**What needs to be done**
Return exactly the span of lines in the following data that opens with the line containing "ARC-C, ARC-E, PIQA, HellaSwag, Winogrande, SQuAD-C), cache" and closes with the line containing "full model family, from". Include nothing else.

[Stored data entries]
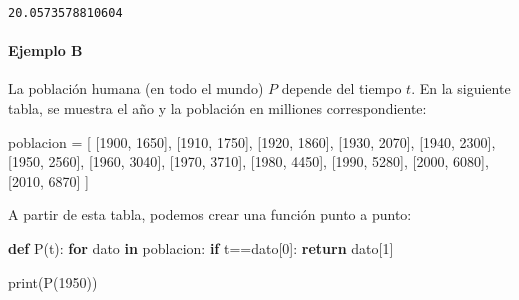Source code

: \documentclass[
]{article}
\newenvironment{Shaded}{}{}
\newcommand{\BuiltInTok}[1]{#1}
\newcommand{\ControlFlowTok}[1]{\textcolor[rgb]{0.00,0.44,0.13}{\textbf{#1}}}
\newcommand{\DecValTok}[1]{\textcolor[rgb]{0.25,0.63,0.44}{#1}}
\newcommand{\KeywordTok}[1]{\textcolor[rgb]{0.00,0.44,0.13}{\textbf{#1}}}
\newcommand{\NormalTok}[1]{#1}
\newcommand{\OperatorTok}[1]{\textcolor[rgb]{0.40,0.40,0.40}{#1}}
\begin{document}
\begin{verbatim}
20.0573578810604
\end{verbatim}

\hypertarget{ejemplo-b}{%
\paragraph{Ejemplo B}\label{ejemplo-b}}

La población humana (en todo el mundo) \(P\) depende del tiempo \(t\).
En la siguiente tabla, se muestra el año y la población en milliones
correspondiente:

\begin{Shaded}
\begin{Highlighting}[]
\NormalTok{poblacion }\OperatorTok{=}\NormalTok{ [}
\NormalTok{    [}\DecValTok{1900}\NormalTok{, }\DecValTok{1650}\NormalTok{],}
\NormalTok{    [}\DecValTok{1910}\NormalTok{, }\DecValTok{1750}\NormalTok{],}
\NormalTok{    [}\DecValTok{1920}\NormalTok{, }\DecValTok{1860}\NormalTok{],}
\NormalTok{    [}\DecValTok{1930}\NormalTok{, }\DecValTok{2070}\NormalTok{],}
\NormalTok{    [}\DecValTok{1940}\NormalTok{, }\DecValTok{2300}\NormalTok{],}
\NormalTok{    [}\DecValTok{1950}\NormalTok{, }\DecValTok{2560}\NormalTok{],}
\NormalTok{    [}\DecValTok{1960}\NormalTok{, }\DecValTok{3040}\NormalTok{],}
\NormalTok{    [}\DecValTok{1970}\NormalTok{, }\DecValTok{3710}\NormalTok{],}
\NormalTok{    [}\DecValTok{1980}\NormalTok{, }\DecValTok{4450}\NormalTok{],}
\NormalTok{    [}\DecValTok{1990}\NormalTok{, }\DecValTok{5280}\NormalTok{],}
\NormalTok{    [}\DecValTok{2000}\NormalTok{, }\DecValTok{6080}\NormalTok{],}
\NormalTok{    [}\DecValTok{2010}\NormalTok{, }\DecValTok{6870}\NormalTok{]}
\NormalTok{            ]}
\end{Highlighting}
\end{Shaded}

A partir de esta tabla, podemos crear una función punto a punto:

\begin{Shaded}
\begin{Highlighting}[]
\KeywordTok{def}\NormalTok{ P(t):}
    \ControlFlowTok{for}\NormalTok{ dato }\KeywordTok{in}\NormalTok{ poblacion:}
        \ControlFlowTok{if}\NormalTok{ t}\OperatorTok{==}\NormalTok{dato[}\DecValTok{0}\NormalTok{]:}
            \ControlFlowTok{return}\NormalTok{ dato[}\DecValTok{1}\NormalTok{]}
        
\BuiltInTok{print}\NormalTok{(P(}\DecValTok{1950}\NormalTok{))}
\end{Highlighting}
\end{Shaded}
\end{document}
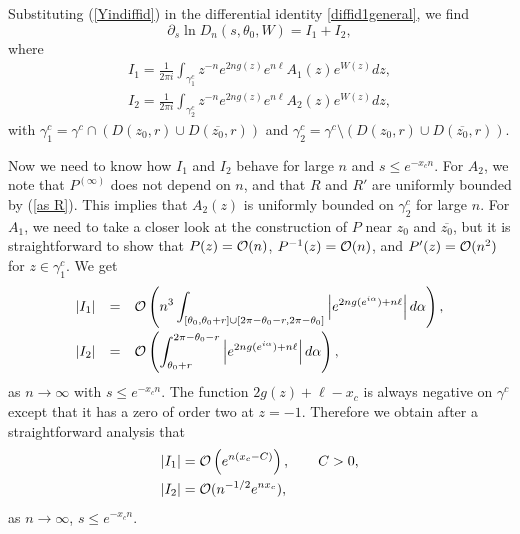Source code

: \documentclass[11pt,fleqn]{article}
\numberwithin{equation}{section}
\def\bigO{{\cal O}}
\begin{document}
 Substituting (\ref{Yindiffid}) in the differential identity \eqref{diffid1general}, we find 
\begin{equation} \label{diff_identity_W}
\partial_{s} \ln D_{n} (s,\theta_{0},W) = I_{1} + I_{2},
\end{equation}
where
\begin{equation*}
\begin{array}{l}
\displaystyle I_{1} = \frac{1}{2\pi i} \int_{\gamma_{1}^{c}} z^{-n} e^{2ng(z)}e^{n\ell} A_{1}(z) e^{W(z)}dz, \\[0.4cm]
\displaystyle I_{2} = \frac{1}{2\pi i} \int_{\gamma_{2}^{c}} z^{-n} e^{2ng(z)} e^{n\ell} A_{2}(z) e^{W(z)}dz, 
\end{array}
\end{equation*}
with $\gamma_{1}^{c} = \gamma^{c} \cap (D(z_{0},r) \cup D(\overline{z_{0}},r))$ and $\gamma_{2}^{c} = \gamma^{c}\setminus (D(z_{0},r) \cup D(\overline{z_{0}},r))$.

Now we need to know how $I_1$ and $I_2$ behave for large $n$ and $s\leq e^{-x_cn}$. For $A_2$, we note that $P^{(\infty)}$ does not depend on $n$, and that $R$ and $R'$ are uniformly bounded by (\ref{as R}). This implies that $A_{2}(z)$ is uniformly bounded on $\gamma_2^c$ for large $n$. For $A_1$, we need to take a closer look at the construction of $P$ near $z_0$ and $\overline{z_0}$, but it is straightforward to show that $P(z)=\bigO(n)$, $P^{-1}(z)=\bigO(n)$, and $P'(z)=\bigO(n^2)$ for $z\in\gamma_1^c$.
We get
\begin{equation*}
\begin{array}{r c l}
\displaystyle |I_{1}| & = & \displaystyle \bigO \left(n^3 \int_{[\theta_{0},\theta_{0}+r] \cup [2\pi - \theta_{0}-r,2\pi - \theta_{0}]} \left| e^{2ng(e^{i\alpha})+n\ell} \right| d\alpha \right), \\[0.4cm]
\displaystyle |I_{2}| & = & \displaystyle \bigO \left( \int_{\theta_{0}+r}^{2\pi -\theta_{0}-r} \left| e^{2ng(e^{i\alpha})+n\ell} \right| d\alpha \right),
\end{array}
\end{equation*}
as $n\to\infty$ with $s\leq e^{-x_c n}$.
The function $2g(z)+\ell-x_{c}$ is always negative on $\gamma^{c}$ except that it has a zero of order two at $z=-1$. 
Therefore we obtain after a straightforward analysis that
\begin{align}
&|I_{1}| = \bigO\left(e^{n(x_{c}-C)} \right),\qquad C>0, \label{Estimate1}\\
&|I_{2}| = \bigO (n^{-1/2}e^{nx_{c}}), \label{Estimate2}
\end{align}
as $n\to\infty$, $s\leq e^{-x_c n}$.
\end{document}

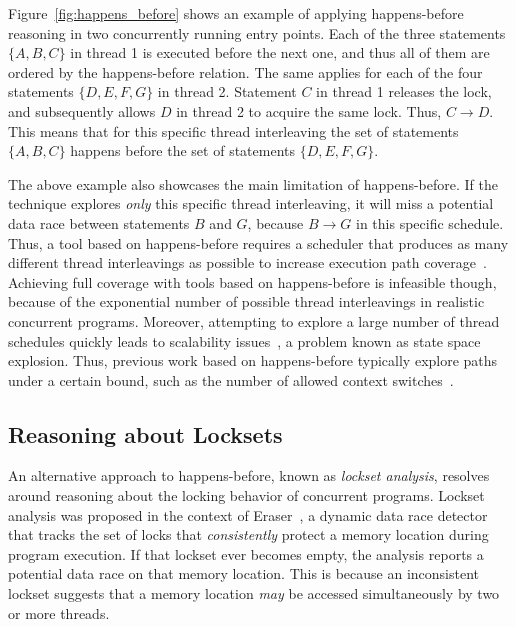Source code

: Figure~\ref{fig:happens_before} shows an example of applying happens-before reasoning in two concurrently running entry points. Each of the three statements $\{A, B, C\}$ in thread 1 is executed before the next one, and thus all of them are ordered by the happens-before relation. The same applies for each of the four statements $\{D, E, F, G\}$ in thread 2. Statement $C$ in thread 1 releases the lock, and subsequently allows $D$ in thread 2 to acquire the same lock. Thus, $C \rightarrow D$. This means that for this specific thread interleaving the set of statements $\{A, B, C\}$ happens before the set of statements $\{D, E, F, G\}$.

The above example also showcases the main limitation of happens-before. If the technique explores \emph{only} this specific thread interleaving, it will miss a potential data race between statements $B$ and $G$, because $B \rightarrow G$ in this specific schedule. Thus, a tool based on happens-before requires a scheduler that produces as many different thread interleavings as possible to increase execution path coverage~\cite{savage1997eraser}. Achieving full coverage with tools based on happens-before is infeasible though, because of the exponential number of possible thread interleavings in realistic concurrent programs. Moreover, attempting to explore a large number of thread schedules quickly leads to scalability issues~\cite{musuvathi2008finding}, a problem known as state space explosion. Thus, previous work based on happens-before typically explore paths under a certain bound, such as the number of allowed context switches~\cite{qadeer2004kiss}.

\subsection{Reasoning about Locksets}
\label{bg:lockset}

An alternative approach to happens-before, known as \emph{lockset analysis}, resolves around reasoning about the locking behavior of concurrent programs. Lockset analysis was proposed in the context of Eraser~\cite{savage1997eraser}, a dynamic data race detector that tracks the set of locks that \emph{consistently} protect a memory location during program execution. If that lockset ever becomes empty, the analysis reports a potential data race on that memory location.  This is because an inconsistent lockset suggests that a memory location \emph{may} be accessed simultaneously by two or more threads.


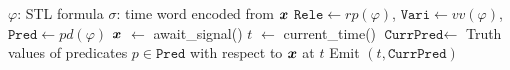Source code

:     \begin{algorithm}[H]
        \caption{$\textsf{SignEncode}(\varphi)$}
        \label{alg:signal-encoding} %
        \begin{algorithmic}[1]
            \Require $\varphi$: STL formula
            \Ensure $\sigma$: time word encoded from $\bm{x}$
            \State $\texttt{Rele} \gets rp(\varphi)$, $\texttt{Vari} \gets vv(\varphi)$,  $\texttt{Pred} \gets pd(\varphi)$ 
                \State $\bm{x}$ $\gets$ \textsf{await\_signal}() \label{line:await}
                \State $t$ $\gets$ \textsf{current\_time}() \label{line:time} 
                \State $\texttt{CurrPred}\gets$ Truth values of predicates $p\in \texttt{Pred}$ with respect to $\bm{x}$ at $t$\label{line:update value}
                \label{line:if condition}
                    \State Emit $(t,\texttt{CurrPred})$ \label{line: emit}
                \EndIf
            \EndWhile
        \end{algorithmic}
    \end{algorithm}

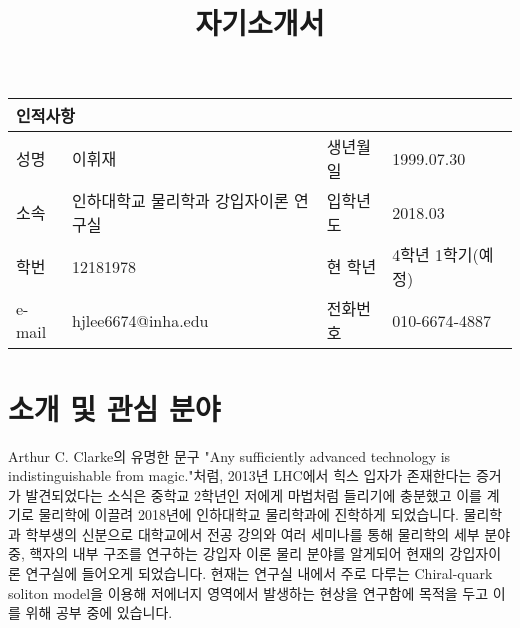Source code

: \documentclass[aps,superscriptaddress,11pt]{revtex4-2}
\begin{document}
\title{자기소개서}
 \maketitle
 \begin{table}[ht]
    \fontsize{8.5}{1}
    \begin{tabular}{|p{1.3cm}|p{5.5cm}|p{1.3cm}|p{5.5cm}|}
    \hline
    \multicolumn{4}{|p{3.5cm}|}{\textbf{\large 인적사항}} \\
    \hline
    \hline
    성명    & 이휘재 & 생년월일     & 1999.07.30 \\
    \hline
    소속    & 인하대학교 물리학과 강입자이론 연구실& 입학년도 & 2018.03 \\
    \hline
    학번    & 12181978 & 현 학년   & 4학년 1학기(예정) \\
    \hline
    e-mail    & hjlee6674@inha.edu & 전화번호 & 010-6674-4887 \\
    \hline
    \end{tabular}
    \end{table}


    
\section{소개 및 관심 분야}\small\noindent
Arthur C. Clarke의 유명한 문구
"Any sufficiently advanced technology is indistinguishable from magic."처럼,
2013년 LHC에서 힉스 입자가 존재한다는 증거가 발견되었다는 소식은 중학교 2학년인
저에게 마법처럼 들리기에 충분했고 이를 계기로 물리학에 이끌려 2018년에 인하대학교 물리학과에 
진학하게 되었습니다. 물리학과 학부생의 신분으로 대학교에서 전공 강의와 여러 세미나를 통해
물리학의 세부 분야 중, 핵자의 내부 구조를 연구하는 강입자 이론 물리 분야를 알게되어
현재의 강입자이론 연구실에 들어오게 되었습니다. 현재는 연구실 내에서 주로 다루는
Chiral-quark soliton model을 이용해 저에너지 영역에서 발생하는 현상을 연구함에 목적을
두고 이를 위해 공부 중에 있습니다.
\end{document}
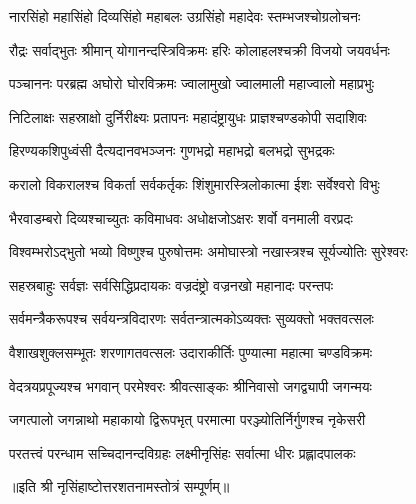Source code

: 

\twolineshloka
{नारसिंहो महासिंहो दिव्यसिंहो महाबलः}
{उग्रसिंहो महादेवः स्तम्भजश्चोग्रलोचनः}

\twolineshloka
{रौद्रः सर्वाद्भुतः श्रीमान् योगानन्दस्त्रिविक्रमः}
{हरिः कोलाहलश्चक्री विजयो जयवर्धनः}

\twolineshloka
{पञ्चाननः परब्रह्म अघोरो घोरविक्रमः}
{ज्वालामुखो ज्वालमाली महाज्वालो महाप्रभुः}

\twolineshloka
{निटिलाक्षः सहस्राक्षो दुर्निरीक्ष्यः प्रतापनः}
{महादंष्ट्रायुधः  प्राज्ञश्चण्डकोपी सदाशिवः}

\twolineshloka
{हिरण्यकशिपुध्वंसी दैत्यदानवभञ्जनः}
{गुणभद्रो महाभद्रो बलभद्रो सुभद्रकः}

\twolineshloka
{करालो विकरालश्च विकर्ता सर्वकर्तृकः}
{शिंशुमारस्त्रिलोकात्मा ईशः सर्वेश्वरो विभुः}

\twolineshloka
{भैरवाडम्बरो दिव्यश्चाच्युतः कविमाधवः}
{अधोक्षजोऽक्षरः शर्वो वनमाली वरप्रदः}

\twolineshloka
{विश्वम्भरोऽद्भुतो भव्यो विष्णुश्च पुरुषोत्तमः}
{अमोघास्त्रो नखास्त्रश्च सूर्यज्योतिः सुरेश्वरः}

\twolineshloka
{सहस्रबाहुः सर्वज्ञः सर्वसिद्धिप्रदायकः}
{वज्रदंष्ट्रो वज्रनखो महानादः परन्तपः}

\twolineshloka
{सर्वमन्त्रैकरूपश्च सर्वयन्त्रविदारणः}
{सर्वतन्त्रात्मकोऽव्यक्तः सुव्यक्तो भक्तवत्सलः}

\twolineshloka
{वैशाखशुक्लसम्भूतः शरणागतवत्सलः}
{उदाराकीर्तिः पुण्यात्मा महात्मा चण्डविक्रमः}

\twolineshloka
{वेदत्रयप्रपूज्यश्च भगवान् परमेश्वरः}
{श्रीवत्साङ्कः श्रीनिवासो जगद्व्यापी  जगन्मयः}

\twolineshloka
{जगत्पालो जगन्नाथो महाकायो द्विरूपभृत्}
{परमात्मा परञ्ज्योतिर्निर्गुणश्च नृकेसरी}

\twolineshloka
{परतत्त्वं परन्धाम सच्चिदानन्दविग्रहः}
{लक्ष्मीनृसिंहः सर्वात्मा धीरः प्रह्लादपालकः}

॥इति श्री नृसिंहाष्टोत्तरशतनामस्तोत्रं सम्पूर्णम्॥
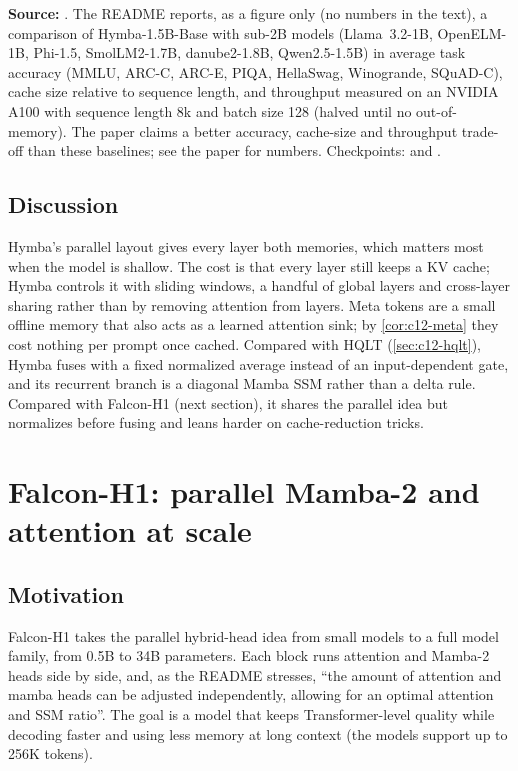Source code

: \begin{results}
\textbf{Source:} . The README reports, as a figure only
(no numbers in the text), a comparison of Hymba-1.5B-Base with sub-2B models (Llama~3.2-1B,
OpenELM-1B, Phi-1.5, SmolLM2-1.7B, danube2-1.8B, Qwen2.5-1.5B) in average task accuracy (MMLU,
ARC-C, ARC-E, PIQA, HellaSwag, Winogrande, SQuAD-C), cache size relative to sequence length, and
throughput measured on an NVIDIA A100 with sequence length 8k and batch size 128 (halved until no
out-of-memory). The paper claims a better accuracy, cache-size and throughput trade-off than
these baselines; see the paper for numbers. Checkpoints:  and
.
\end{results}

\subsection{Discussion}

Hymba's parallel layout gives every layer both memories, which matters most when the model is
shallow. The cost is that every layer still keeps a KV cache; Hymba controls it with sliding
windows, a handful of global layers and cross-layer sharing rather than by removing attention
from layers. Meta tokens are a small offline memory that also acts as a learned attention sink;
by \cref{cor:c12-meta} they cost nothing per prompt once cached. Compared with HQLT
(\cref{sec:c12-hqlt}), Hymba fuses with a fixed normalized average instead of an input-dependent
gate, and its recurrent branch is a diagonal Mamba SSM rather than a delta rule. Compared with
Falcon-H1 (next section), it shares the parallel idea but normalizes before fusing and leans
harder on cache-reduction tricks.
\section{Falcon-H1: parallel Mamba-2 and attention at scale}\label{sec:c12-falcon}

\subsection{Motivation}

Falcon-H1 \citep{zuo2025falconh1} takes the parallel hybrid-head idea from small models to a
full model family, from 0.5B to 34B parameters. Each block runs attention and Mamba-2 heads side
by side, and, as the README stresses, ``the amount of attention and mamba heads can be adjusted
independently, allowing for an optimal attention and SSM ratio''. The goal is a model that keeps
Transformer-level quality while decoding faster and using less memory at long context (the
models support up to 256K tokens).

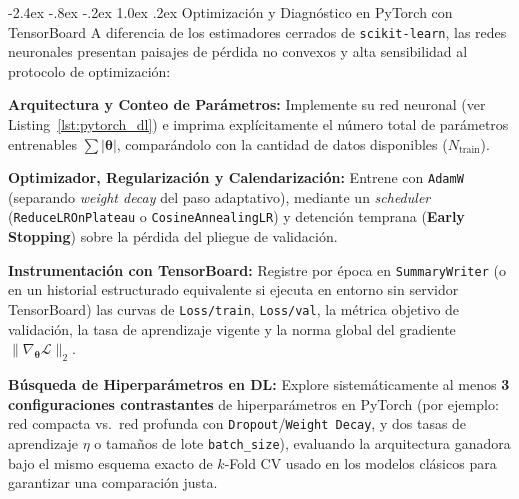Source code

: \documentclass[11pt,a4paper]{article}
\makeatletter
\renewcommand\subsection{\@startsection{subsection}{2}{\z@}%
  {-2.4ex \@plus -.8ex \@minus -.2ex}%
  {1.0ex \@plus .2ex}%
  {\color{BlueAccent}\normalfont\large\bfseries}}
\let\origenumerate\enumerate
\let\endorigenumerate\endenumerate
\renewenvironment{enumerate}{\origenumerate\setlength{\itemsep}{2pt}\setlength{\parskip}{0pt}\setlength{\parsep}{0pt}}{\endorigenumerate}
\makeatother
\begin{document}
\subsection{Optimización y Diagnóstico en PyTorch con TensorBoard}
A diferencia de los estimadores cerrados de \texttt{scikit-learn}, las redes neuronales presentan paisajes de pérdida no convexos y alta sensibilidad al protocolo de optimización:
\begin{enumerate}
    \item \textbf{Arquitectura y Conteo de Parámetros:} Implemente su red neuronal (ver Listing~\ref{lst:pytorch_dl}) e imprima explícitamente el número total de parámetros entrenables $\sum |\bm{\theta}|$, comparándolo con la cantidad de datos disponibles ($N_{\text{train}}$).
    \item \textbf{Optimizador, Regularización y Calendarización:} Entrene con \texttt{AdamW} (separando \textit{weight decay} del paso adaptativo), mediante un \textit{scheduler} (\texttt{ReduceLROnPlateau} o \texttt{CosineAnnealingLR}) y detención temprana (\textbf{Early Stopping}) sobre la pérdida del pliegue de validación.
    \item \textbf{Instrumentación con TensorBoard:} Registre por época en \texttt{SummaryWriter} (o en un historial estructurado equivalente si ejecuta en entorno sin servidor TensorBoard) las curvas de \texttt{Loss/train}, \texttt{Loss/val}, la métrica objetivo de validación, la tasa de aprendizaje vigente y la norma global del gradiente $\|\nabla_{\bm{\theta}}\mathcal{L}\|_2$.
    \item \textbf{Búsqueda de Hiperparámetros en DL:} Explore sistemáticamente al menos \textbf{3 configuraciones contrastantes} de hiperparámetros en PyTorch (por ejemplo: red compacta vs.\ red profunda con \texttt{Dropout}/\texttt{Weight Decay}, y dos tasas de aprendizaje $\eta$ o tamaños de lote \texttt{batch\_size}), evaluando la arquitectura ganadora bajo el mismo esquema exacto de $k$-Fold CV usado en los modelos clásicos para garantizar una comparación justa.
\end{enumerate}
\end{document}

**Written response**
ARC-C, ARC-E, PIQA, HellaSwag, Winogrande, SQuAD-C), cache size relative to sequence length, and
throughput measured on an NVIDIA A100 with sequence length 8k and batch size 128 (halved until no
out-of-memory). The paper claims a better accuracy, cache-size and throughput trade-off than
these baselines; see the paper for numbers. Checkpoints:  and
.
\end{results}

\subsection{Discussion}

Hymba's parallel layout gives every layer both memories, which matters most when the model is
shallow. The cost is that every layer still keeps a KV cache; Hymba controls it with sliding
windows, a handful of global layers and cross-layer sharing rather than by removing attention
from layers. Meta tokens are a small offline memory that also acts as a learned attention sink;
by \cref{cor:c12-meta} they cost nothing per prompt once cached. Compared with HQLT
(\cref{sec:c12-hqlt}), Hymba fuses with a fixed normalized average instead of an input-dependent
gate, and its recurrent branch is a diagonal Mamba SSM rather than a delta rule. Compared with
Falcon-H1 (next section), it shares the parallel idea but normalizes before fusing and leans
harder on cache-reduction tricks.
\section{Falcon-H1: parallel Mamba-2 and attention at scale}\label{sec:c12-falcon}

\subsection{Motivation}

Falcon-H1 \citep{zuo2025falconh1} takes the parallel hybrid-head idea from small models to a
full model family, from 0.5B to 34B parameters. Each block runs attention and Mamba-2 heads side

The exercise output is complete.